- _Assigned task_:
When "accessanalyzer" occurs in a line of the material, copy that line.

= = = = =

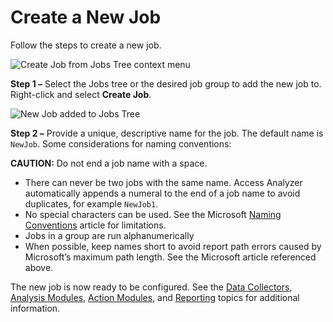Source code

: # Create a New Job

Follow the steps to create a new job.

![Create Job from Jobs Tree context menu](/img/product_docs/accessanalyzer/12.0/admin/jobs/job/createjob.webp)

**Step 1 –** Select the Jobs tree or the desired job group to add the new job to. Right-click and
select **Create Job**.

![New Job added to Jobs Tree](/img/product_docs/accessanalyzer/12.0/admin/jobs/job/newjob.webp)

**Step 2 –** Provide a unique, descriptive name for the job. The default name is `NewJob`. Some
considerations for naming conventions:

**CAUTION:** Do not end a job name with a space.

- There can never be two jobs with the same name. Access Analyzer automatically appends a numeral to
  the end of a job name to avoid duplicates, for example `NewJob1`.
- No special characters can be used. See the Microsoft
  [Naming Conventions](https://learn.microsoft.com/en-us/windows/win32/fileio/naming-a-file#naming-conventions)
  article for limitations.
- Jobs in a group are run alphanumerically
- When possible, keep names short to avoid report path errors caused by Microsoft’s maximum path
  length. See the Microsoft article referenced above.

The new job is now ready to be configured. See the
[Data Collectors](/docs/accessanalyzer/12.0/admin/datacollector/overview.md), [Analysis Modules](/docs/accessanalyzer/12.0/admin/analysis/overview.md),
[Action Modules](/docs/accessanalyzer/12.0/admin/action/overview.md), and [Reporting](/docs/accessanalyzer/12.0/admin/report/overview.md) topics for
additional information.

= = = = =

- _Task answer_:
![Create Job from Jobs Tree context menu](/img/product_docs/accessanalyzer/12.0/admin/jobs/job/createjob.webp)
![New Job added to Jobs Tree](/img/product_docs/accessanalyzer/12.0/admin/jobs/job/newjob.webp)
[Data Collectors](/docs/accessanalyzer/12.0/admin/datacollector/overview.md), [Analysis Modules](/docs/accessanalyzer/12.0/admin/analysis/overview.md),
[Action Modules](/docs/accessanalyzer/12.0/admin/action/overview.md), and [Reporting](/docs/accessanalyzer/12.0/admin/report/overview.md) topics for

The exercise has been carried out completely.